Figure 13: Effect of nozzle’s shrinkage ratio on the pressure at the central point of the targeted surface.

5.4 Ratio of Nozzle’s Inlet Length to Outlet Diameter

The influence of the ratio of the nozzle’s inlet length to outlet diameter on the pressure at the central point of the targeted surface at different times is shown in Fig. 14. As the ratio of the nozzle’s inlet length to outlet diameter increased, the jet impact pressure on the targeted surface first increased and then decreased. When the ratio of the nozzle’s inlet length to outlet diameter was 2.5, the impact pressure of the gas-liquid two-phase jet on the central point of the targeted surface was higher, and its duration was longer under higher impact pressure, indicating that the jet had a better impact. When the inlet section of the nozzle was short, the flow might not have fully developed, resulting in flow distortions or vortices. The increase in energy loss and uneven velocity distribution resulted in flow disorder in the contraction section. Sufficient length of the inlet section can stabilize the flow and reduce the fraction of lateral velocity, thereby reducing the loss of energy [15]. Excessive length of the inlet section will increase frictional loss between the fluid and nozzle wall, and reduce the effective kinetic energy of jet.

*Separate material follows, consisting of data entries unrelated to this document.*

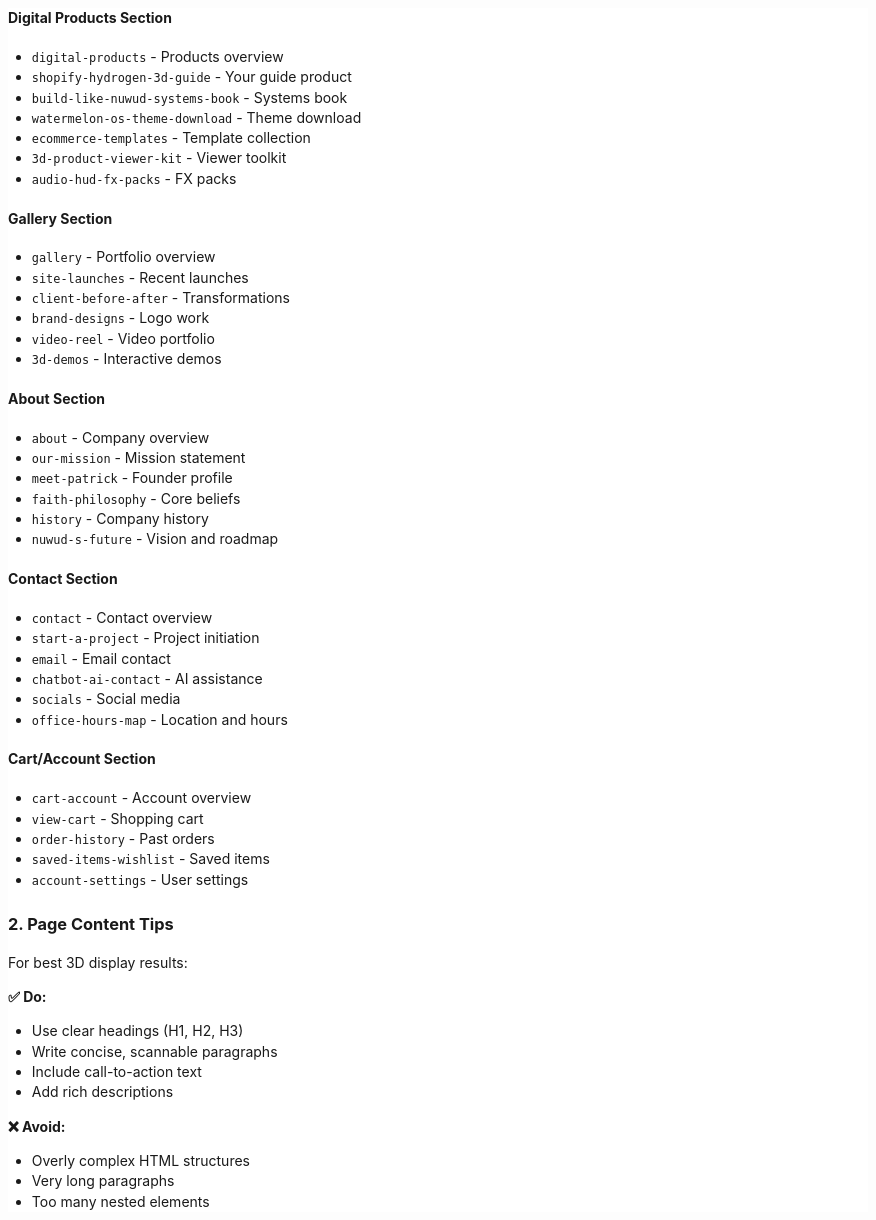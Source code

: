 #### Digital Products Section
- `digital-products` - Products overview
- `shopify-hydrogen-3d-guide` - Your guide product
- `build-like-nuwud-systems-book` - Systems book
- `watermelon-os-theme-download` - Theme download
- `ecommerce-templates` - Template collection
- `3d-product-viewer-kit` - Viewer toolkit
- `audio-hud-fx-packs` - FX packs

#### Gallery Section
- `gallery` - Portfolio overview
- `site-launches` - Recent launches
- `client-before-after` - Transformations
- `brand-designs` - Logo work
- `video-reel` - Video portfolio
- `3d-demos` - Interactive demos

#### About Section
- `about` - Company overview
- `our-mission` - Mission statement
- `meet-patrick` - Founder profile
- `faith-philosophy` - Core beliefs
- `history` - Company history
- `nuwud-s-future` - Vision and roadmap

#### Contact Section
- `contact` - Contact overview
- `start-a-project` - Project initiation
- `email` - Email contact
- `chatbot-ai-contact` - AI assistance
- `socials` - Social media
- `office-hours-map` - Location and hours

#### Cart/Account Section
- `cart-account` - Account overview
- `view-cart` - Shopping cart
- `order-history` - Past orders
- `saved-items-wishlist` - Saved items
- `account-settings` - User settings

### 2. Page Content Tips

For best 3D display results:

**✅ Do:**
- Use clear headings (H1, H2, H3)
- Write concise, scannable paragraphs
- Include call-to-action text
- Add rich descriptions

**❌ Avoid:**
- Overly complex HTML structures
- Very long paragraphs
- Too many nested elements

Figure 14: Influence of the ratio of length to diameter of the inlet section on the pressure at the central point of the targeted surface.

6 Conclusions

• (1)The impact of the gas-liquid two-phase jet was better than that of the pure water jet because when the gas-liquid two-phase jet impacted the targeted surface, the irregular pulsation characteristics of pressure were clearly observed. The maximum impact pressure of the jet on the targeted surface varied depending on the nozzle’s structure, and the duration of high pressure also varied with the type of nozzles. By comparison, the impact pressure of the aero nozzle on the targeted surface was 21% higher than that of the conical straight nozzle and 37% higher than that of the conical nozzle. The aero nozzle produced a greater impact pressure on the targeted surface and had a better impact effect.
• (2)High speed occurred at the position from approximately 3 times the nozzle’s diameter inside the nozzle to approximately 2 times the nozzle’s diameter outside of the nozzle. There was no obvious backflow phenomenon in the flow field inside the nozzle. In the external flow field of the nozzle, near the targeted surface, there were significant vertical and tangential velocities. There was a noticeable backflow near the targeted surface of the external flow field, which was beneficial for carrying away debris from cleaning and cutting. When the gas-liquid two-phase jet entered the nozzle, the pressure gradually decreased, and it dropped to a lower value at the outlet of the nozzle. Near the targeted surface, the pressure decreased approximately in a spherical shape with the center of the targeted surface as the spherical center.
• (3)There were obvious bubbles in the nozzle’s contraction section and near the targeted surface with the gas-liquid two-phase jet. The turbulent kinetic energy of the jet inside the nozzle was very small. After the jet was sprayed out of the nozzle, the turbulent kinetic energy increased significantly. There was a local maximum turbulent kinetic energy near the targeted surface, indicating that the level of turbulence of the jet was very high.
• (4)When the gas-liquid two-phase jet entered the nozzle, the gas phase was relatively evenly dispersed in the liquid phase. Later, the concentration of gas phase at local locations began to increase, indicating a tendency for gas cavitation. Bubbles formed near the targeted surface, expanded, became larger, and collapsed under appropriate conditions. The collapse of the bubble generated micro jets, which increased the pressure on the targeted surface.
• (5)The impact pressure of the gas-liquid two-phase jet was the highest with the nozzle’s curvature of 0.01. When the aspect ratio was 15, the jet could exhibit pulsating changes for a longer period of time under higher pressure. When the shrinkage ratio was 4, the jet had a larger impact pressure and a longer period of time under higher pressure. As the ratio of the nozzle’s inlet length to outlet diameter was 2.5, the impact force of the gas-liquid two-phase jet on the targeted surface was higher.